Today, COMEX Brent Oil Futures remain a cornerstone of global commodities trading, providing liquidity, transparency, and price discovery for one of the world’s most critical resources. Looking ahead, the contracts will continue to respond to economic cycles, policy shifts, and energy transitions, ensuring their centrality in global financial and industrial markets.
COMEX Brent Oil Futures FAQ
Q. What are COMEX Brent Oil Futures?
A. COMEX Brent Oil Futures are futures contracts based on the price of Brent crude oil, traded on the New York Mercantile Exchange (NYMEX), a division of the CME Group that includes COMEX. These contracts represent a standardized agreement to buy or sell a specific amount of Brent crude oil at a predetermined price on a future date. Brent crude is a key benchmark for global energy markets, often referenced in financial news on platforms like Reuters or Bloomberg as an indicator of international oil supply and demand dynamics.
Q. What are COMEX Brent Oil Futures Contracts?
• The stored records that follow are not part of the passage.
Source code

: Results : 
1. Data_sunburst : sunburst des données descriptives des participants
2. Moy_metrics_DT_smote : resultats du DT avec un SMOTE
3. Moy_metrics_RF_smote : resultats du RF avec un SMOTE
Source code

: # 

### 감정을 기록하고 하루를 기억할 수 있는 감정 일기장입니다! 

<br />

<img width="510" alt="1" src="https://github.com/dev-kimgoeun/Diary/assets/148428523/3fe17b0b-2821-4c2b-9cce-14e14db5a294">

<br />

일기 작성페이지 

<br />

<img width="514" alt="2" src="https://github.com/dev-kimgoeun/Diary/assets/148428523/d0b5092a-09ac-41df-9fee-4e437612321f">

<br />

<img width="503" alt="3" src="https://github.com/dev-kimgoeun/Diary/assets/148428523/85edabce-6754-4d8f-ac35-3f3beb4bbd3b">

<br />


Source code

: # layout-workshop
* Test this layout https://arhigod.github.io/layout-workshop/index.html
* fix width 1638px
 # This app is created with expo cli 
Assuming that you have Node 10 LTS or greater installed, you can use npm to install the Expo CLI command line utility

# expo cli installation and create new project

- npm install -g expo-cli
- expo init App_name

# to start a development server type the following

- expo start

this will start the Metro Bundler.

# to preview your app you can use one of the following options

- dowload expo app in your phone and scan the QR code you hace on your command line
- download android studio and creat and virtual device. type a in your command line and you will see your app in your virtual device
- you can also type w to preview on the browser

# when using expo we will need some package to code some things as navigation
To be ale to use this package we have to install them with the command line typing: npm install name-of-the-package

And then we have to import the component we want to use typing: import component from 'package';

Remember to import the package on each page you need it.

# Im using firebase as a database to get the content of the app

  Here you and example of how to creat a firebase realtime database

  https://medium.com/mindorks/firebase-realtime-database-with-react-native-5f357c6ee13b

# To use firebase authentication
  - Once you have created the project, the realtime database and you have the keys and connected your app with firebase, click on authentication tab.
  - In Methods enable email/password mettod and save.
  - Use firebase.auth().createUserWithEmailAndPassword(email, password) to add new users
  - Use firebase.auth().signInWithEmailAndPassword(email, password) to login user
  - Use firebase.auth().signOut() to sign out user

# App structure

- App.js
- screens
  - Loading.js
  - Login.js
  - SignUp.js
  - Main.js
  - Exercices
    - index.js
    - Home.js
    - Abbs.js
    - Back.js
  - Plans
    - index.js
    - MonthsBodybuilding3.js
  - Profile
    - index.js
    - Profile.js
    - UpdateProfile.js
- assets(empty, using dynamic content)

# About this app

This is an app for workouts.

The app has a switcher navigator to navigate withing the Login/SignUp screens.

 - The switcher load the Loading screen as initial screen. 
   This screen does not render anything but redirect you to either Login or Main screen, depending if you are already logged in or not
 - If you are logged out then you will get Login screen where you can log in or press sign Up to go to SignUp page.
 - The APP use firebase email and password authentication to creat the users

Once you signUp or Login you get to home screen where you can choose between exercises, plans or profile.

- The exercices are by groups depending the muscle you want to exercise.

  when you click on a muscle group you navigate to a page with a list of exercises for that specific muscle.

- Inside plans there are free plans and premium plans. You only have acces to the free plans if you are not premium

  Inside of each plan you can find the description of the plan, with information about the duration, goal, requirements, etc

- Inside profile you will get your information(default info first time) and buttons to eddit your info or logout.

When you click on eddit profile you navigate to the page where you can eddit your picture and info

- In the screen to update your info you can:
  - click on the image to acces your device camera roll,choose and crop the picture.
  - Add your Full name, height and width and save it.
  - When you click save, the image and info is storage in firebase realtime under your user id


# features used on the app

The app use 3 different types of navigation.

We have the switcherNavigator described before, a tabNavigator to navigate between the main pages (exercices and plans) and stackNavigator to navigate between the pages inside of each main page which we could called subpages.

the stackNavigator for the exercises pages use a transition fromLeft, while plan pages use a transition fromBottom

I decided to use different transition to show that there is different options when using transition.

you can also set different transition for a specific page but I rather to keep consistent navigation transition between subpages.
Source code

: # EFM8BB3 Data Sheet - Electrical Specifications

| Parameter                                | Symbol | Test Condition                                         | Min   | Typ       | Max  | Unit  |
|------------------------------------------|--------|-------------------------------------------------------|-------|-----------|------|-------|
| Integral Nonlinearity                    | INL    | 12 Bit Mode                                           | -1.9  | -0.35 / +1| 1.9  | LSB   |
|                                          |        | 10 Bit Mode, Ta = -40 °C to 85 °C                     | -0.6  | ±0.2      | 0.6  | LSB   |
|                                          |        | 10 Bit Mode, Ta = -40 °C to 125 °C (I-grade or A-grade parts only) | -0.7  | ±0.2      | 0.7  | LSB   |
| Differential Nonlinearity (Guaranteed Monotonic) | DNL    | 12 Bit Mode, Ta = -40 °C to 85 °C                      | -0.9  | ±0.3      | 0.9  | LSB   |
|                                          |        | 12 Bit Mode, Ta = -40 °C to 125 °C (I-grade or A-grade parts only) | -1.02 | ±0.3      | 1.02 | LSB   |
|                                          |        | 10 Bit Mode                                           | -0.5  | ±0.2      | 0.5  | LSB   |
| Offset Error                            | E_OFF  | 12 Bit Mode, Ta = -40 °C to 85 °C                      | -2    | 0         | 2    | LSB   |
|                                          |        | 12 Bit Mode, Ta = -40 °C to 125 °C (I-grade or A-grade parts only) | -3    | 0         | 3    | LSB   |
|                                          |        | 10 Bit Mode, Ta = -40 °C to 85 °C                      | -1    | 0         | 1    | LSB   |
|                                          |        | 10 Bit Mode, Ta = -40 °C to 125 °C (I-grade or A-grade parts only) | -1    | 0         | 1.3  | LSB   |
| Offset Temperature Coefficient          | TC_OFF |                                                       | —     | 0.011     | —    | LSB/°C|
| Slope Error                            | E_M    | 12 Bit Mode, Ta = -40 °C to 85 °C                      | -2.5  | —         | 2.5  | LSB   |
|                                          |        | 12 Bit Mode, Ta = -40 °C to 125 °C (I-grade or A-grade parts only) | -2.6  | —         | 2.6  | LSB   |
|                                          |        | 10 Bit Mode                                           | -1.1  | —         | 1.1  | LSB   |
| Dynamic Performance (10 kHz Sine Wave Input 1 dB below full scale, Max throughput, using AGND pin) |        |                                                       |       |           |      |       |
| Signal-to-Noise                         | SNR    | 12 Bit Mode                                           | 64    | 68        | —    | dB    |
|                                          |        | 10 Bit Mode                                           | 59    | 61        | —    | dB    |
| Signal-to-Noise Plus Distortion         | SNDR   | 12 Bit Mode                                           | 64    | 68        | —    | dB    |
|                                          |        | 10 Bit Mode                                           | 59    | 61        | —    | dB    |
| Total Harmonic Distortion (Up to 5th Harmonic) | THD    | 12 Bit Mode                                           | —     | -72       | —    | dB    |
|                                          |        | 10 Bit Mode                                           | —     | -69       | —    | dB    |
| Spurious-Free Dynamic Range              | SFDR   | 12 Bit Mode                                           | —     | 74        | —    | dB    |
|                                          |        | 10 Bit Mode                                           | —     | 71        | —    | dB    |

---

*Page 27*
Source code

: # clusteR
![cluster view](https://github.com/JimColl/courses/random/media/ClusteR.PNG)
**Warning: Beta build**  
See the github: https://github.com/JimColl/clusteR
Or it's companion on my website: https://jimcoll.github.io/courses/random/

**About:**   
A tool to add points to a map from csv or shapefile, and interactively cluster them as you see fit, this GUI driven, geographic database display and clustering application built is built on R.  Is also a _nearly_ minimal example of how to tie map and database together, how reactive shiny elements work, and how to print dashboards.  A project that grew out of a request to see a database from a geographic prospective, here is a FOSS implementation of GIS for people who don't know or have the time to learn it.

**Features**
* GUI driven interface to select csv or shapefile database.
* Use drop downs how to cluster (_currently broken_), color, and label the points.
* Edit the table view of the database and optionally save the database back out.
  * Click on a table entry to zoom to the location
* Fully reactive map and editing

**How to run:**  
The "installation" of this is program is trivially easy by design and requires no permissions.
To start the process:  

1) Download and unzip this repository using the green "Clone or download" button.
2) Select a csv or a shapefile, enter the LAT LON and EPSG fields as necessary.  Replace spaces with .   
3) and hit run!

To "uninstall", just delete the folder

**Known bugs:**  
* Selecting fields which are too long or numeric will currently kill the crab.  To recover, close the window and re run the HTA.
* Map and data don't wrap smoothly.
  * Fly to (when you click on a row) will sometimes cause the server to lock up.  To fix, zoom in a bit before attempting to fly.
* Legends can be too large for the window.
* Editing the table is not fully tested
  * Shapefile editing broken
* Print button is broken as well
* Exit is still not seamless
A. COMEX Brent Oil Futures Contracts are traded on the CME Globex platform under the ticker symbol BZ, with each contract representing 1,000 barrels of Brent crude oil and a $10 multiplier per point change in the price (minimum tick of $0.01 per barrel). These contracts are highly liquid and volatile, offering traders multiple opportunities for profitable trades during daily sessions. For example, if you’re bullish on Brent oil prices, you can go long on a futures contract, earning $10 per point increase in the price. Conversely, if bearish, you can short the contract, profiting $10 per point decline.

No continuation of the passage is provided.